§ What to work on: Instruction for the entries that follow: retype exactly the lines from the line with "capability is required)." to the line with "of transactions logged.", both included, and omit all others.

§ Data entries:
"""
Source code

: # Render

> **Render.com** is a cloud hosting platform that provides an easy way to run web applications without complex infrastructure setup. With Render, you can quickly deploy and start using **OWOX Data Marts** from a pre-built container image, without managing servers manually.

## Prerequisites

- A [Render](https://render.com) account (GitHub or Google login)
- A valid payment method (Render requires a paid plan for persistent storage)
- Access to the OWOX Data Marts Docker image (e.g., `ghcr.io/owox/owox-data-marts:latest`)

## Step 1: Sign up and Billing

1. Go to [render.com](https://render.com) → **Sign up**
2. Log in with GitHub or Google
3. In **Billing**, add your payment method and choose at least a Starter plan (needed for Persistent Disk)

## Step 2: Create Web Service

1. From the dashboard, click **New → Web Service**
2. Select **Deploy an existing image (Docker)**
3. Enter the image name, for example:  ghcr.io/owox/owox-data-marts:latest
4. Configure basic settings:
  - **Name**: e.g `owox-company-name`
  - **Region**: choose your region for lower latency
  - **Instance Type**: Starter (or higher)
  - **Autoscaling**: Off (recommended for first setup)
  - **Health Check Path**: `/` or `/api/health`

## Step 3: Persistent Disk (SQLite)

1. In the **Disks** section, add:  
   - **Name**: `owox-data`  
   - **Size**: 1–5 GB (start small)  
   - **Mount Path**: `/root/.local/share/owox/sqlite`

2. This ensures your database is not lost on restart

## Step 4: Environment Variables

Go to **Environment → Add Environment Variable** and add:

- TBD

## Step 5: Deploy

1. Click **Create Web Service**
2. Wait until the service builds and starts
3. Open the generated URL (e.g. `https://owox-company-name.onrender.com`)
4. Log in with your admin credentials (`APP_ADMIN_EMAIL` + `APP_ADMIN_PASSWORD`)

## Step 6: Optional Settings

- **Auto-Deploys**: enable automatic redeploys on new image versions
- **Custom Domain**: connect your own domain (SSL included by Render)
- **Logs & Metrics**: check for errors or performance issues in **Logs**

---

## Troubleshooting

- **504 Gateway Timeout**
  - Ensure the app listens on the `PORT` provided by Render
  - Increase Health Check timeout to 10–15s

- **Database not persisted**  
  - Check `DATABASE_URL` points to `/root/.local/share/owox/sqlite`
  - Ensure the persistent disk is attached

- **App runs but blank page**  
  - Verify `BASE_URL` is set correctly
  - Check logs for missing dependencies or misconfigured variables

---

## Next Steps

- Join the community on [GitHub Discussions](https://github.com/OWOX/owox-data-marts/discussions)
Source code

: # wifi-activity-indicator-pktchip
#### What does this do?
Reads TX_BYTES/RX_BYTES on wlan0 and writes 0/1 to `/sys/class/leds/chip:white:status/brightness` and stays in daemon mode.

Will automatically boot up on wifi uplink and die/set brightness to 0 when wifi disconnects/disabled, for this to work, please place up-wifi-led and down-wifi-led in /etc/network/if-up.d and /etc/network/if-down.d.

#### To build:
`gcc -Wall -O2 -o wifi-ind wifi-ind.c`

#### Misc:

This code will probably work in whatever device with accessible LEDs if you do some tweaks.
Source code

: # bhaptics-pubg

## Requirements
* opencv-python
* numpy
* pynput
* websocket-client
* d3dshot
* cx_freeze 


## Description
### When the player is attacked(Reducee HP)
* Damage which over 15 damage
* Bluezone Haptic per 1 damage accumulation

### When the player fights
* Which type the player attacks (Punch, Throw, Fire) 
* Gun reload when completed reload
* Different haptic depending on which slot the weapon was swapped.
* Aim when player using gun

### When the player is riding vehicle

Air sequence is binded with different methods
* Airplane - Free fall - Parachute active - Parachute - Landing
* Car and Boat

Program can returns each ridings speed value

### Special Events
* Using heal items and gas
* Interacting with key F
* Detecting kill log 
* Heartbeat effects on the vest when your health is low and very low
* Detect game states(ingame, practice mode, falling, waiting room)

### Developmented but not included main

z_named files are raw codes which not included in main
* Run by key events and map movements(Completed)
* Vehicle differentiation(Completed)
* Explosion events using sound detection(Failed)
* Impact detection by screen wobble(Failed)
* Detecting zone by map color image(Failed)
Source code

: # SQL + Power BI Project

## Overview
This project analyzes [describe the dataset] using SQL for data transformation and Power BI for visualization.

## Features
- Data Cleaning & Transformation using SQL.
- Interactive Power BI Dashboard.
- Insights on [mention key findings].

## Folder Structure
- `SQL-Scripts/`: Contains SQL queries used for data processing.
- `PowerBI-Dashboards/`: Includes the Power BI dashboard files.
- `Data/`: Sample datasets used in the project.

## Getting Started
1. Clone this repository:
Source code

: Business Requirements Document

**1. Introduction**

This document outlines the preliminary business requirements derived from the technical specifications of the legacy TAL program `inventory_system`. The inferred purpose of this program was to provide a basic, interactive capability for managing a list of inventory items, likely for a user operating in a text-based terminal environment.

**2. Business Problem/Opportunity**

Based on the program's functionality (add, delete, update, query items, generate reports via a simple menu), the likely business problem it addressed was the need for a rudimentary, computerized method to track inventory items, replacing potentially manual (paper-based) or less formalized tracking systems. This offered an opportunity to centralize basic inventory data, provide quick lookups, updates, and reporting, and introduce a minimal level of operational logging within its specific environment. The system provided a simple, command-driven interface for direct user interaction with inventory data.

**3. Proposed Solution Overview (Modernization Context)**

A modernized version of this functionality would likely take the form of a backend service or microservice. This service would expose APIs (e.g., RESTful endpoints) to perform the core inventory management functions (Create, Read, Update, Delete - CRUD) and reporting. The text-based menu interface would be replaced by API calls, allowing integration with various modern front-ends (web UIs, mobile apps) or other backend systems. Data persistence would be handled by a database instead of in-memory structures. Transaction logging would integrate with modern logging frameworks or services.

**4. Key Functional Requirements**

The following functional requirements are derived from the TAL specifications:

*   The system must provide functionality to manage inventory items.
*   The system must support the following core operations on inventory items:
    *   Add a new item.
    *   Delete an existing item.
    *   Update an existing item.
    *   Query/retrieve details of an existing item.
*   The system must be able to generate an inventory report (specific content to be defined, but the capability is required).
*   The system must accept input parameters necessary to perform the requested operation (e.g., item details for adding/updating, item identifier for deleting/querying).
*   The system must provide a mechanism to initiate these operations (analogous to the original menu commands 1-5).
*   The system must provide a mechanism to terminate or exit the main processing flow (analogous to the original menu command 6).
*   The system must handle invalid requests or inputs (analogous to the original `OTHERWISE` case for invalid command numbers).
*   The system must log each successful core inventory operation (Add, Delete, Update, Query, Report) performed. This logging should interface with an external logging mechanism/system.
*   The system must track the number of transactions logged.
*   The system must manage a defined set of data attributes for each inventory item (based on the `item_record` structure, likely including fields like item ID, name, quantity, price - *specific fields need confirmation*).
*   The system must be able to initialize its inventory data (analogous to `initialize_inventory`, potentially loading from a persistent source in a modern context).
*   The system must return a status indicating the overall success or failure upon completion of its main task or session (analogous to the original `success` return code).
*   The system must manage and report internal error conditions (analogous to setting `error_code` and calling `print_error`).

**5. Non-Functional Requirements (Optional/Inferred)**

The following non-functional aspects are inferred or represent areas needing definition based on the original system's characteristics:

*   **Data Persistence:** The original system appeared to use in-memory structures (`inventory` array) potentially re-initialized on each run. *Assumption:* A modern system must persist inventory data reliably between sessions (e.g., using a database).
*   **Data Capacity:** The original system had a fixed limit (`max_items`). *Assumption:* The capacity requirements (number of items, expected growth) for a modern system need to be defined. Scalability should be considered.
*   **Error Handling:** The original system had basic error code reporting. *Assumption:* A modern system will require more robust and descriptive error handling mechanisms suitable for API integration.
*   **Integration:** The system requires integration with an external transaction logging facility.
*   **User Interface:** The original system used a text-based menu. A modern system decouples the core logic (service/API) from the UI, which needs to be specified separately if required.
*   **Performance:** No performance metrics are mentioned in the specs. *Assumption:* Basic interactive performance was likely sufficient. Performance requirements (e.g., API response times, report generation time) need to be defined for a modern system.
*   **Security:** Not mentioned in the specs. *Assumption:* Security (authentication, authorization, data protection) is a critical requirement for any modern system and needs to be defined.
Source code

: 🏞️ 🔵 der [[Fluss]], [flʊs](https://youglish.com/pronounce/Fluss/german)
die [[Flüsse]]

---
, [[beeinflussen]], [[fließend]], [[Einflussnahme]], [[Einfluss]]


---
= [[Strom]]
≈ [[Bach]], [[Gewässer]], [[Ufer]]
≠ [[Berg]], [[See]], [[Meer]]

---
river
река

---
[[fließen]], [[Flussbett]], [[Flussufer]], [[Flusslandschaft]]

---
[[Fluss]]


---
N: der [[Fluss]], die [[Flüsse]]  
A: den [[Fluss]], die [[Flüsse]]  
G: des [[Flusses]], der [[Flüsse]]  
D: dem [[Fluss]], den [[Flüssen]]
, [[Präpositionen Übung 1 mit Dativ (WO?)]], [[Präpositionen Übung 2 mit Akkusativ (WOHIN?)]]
"""
"""
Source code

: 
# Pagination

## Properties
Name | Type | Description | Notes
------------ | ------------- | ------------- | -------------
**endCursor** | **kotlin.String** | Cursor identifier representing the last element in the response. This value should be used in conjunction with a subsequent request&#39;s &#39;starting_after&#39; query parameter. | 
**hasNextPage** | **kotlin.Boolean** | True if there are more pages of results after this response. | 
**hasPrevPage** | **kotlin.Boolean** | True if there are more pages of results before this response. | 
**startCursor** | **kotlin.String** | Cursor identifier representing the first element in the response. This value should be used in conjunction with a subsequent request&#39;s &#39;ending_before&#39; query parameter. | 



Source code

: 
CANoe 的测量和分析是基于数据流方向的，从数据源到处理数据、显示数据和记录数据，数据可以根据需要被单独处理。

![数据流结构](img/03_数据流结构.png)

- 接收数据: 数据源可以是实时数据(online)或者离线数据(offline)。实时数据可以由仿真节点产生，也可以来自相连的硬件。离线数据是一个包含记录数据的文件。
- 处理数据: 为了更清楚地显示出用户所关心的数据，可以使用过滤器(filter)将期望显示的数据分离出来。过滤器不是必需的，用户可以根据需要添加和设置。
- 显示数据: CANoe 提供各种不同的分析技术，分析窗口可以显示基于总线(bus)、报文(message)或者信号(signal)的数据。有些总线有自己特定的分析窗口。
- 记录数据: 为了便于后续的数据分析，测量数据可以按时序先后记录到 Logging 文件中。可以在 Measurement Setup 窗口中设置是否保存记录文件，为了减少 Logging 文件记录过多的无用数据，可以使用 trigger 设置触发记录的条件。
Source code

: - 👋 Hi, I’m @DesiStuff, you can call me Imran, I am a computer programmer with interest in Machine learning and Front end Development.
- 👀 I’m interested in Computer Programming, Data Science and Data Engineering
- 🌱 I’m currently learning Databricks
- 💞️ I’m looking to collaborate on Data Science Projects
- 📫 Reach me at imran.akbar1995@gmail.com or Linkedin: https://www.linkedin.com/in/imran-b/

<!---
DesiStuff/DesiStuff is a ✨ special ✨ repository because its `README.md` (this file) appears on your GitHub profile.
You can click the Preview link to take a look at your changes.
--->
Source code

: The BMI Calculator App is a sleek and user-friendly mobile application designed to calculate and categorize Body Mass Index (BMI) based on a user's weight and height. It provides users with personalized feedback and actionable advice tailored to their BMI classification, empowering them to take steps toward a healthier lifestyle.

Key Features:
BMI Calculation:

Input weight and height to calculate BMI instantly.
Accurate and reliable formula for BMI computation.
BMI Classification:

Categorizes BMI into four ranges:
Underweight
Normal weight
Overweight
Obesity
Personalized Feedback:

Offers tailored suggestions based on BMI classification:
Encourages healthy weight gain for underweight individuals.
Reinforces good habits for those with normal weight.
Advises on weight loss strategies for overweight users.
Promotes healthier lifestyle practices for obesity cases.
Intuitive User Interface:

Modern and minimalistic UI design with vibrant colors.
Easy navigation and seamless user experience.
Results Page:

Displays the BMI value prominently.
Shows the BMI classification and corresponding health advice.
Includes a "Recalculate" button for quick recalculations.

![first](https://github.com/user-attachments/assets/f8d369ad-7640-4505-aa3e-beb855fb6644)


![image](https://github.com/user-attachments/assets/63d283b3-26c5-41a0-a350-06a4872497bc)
"""
§ Solution to this exercise:
*   The system must be able to generate an inventory report (specific content to be defined, but the capability is required).
*   The system must accept input parameters necessary to perform the requested operation (e.g., item details for adding/updating, item identifier for deleting/querying).
*   The system must provide a mechanism to initiate these operations (analogous to the original menu commands 1-5).
*   The system must provide a mechanism to terminate or exit the main processing flow (analogous to the original menu command 6).
*   The system must handle invalid requests or inputs (analogous to the original `OTHERWISE` case for invalid command numbers).
*   The system must log each successful core inventory operation (Add, Delete, Update, Query, Report) performed. This logging should interface with an external logging mechanism/system.
*   The system must track the number of transactions logged.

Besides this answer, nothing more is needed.